_Work task_. Of all the entries below, retype only the lines from the one with "- [Masonry](https://masonry.desandro.com/)" through the one with "- [ ] Add trailer ?", exactly as they appear.

___ Records supplied ___

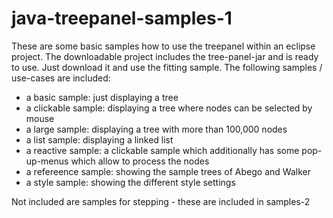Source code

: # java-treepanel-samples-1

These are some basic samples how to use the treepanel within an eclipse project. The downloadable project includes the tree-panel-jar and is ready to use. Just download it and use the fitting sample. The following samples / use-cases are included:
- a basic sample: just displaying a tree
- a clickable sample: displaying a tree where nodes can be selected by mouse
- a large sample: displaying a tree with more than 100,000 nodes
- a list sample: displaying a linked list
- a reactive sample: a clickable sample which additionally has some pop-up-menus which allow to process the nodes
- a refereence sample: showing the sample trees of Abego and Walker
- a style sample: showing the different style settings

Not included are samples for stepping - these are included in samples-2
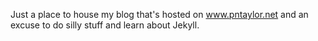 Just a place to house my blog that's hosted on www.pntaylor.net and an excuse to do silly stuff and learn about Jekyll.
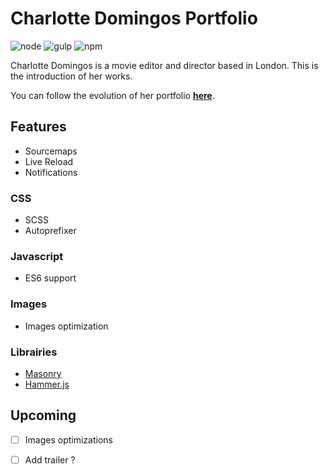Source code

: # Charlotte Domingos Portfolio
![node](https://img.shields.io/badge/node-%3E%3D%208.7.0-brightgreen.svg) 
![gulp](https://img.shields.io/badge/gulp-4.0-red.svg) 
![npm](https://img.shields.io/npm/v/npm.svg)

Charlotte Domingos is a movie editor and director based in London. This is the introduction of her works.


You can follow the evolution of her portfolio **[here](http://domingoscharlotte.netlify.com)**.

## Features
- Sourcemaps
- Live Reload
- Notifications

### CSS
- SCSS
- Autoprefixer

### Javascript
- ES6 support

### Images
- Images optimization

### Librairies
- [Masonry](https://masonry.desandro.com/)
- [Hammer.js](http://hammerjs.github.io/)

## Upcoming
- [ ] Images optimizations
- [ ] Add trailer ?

___
___ Records supplied ___

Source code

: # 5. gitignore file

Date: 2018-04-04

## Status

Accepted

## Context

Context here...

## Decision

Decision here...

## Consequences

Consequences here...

___
___ Records supplied ___

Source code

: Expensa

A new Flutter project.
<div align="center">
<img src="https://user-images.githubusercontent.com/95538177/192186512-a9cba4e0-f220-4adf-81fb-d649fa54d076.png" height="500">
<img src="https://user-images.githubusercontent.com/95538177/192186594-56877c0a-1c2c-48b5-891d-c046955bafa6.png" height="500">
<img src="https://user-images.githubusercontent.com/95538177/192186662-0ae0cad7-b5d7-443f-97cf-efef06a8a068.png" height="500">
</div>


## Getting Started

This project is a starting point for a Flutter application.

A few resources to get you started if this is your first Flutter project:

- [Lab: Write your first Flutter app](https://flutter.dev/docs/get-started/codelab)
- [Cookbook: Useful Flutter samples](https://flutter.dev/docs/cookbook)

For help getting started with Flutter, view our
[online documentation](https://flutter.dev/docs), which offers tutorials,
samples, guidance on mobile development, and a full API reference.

___

_Worked solution_.
- [Masonry](https://masonry.desandro.com/)
- [Hammer.js](http://hammerjs.github.io/)

## Upcoming
- [ ] Images optimizations
- [ ] Add trailer ?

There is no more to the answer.